**WHAT IS BEING ASKED**: If a line of the data below contains the string "they", copy it into your answer.

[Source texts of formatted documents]

= = =

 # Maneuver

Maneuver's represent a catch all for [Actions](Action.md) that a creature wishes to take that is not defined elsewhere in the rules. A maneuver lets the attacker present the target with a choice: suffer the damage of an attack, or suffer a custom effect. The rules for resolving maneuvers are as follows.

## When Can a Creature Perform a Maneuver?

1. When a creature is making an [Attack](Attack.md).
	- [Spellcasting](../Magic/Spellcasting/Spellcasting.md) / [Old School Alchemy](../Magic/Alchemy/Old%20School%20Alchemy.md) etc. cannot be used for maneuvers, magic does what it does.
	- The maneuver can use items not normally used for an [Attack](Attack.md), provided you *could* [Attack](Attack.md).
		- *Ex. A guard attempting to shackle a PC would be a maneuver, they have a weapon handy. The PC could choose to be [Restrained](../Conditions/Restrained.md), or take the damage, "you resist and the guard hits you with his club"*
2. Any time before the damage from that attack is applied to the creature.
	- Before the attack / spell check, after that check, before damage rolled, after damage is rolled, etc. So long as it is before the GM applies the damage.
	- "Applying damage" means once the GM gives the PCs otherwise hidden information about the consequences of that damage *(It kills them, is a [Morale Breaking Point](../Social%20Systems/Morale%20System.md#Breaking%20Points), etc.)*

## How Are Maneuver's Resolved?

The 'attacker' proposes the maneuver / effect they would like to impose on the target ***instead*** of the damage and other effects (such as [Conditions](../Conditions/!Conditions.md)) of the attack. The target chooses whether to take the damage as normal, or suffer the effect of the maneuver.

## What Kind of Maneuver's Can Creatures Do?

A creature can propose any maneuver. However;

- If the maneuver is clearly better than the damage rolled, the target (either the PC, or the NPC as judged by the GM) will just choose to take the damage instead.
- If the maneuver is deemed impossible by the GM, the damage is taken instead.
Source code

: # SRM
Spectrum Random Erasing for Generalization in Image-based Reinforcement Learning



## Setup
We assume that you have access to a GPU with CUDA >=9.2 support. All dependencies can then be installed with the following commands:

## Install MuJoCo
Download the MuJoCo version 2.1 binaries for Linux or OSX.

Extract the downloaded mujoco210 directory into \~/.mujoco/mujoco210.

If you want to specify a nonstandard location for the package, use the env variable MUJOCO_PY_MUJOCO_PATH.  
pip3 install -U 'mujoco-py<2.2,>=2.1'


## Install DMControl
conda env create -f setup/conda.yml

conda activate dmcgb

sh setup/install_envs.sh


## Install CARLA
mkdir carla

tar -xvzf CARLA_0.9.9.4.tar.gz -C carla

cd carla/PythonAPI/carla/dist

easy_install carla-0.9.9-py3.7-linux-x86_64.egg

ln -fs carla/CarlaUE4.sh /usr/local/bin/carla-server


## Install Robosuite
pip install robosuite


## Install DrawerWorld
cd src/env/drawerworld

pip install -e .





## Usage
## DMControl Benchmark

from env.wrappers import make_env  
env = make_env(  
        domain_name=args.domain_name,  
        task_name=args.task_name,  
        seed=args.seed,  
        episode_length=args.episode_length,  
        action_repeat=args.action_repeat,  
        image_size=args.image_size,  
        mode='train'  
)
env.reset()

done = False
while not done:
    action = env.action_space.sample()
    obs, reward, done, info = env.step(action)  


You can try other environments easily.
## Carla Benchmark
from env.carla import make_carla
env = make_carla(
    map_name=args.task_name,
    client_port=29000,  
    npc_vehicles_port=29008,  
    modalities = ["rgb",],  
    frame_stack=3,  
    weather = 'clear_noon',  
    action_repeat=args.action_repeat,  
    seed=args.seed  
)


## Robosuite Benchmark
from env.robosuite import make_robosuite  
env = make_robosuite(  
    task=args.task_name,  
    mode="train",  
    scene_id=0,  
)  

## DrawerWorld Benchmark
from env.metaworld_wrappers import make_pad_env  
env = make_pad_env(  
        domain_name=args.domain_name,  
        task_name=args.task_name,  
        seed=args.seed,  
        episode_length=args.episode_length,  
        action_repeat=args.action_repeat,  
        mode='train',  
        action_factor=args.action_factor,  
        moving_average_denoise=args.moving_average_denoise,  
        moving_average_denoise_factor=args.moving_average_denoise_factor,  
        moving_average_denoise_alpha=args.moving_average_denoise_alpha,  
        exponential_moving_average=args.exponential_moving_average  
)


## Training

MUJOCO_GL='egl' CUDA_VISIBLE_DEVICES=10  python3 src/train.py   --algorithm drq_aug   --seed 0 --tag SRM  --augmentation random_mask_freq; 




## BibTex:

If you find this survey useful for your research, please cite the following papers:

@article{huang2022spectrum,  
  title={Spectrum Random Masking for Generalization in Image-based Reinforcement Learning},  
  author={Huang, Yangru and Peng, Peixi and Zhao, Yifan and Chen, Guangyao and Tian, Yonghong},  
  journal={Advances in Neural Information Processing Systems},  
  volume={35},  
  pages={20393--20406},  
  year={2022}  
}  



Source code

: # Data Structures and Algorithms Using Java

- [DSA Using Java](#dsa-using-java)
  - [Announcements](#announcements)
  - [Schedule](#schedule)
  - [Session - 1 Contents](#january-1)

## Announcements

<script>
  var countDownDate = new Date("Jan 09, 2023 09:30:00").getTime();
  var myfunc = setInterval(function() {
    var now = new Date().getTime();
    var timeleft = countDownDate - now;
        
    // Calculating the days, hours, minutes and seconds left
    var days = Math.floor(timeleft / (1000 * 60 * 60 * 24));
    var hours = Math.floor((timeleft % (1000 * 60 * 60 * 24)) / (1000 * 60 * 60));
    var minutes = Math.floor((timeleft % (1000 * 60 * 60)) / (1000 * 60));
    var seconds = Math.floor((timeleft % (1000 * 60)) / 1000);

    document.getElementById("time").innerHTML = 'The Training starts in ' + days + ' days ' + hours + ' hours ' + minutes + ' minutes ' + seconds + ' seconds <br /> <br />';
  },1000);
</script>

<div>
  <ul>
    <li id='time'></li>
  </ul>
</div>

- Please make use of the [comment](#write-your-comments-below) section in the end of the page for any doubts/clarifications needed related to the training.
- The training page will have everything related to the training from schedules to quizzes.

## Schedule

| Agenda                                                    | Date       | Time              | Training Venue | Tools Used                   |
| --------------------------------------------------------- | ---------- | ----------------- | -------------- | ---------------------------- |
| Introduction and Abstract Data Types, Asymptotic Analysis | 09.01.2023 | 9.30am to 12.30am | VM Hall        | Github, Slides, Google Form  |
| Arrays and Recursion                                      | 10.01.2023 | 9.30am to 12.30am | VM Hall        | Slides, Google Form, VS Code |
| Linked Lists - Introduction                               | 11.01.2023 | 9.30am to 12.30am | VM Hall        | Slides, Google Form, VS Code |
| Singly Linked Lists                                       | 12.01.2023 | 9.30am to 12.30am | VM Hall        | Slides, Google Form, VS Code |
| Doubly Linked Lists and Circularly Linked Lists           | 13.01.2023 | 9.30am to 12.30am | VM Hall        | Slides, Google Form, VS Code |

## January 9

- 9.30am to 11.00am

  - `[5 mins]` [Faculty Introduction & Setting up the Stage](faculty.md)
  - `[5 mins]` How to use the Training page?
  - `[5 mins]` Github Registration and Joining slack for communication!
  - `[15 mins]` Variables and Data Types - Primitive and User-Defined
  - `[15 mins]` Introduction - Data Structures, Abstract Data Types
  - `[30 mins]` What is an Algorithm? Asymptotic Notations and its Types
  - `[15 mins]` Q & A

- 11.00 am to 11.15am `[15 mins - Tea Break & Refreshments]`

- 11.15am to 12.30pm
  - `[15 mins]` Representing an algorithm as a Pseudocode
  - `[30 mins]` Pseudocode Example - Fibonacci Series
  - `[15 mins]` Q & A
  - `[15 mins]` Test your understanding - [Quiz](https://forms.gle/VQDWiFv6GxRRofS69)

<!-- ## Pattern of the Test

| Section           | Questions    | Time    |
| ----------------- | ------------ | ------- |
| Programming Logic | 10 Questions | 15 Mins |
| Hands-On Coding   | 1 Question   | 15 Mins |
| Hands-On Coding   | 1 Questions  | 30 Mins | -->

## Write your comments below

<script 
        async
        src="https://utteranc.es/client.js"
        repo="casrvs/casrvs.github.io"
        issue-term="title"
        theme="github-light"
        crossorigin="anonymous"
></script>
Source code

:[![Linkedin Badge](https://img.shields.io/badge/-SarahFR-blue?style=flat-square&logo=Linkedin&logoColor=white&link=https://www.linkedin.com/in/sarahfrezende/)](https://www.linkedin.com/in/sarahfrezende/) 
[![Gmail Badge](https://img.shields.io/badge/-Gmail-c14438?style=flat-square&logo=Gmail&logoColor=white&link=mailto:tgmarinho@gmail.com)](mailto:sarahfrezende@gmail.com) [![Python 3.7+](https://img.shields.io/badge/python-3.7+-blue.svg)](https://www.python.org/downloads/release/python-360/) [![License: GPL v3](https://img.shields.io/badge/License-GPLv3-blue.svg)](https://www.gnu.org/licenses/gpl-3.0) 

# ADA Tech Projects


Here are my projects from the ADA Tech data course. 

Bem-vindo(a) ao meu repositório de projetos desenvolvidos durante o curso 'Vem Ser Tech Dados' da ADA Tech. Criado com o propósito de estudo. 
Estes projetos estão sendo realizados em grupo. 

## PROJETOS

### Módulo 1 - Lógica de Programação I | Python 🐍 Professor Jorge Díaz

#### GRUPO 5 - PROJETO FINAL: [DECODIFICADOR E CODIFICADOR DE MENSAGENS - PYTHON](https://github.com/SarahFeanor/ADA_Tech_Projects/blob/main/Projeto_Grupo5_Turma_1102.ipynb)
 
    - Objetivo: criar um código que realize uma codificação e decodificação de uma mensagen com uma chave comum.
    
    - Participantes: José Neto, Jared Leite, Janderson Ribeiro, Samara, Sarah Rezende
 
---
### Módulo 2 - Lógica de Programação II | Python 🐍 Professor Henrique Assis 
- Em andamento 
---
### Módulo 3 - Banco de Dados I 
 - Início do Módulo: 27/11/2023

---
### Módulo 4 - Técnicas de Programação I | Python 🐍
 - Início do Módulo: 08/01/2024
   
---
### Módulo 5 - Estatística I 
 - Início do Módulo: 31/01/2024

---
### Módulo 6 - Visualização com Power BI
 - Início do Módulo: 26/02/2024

= = =

**RESULT**:
		- *Ex. A guard attempting to shackle a PC would be a maneuver, they have a weapon handy. The PC could choose to be [Restrained](../Conditions/Restrained.md), or take the damage, "you resist and the guard hits you with his club"*
The 'attacker' proposes the maneuver / effect they would like to impose on the target ***instead*** of the damage and other effects (such as [Conditions](../Conditions/!Conditions.md)) of the attack. The target chooses whether to take the damage as normal, or suffer the effect of the maneuver.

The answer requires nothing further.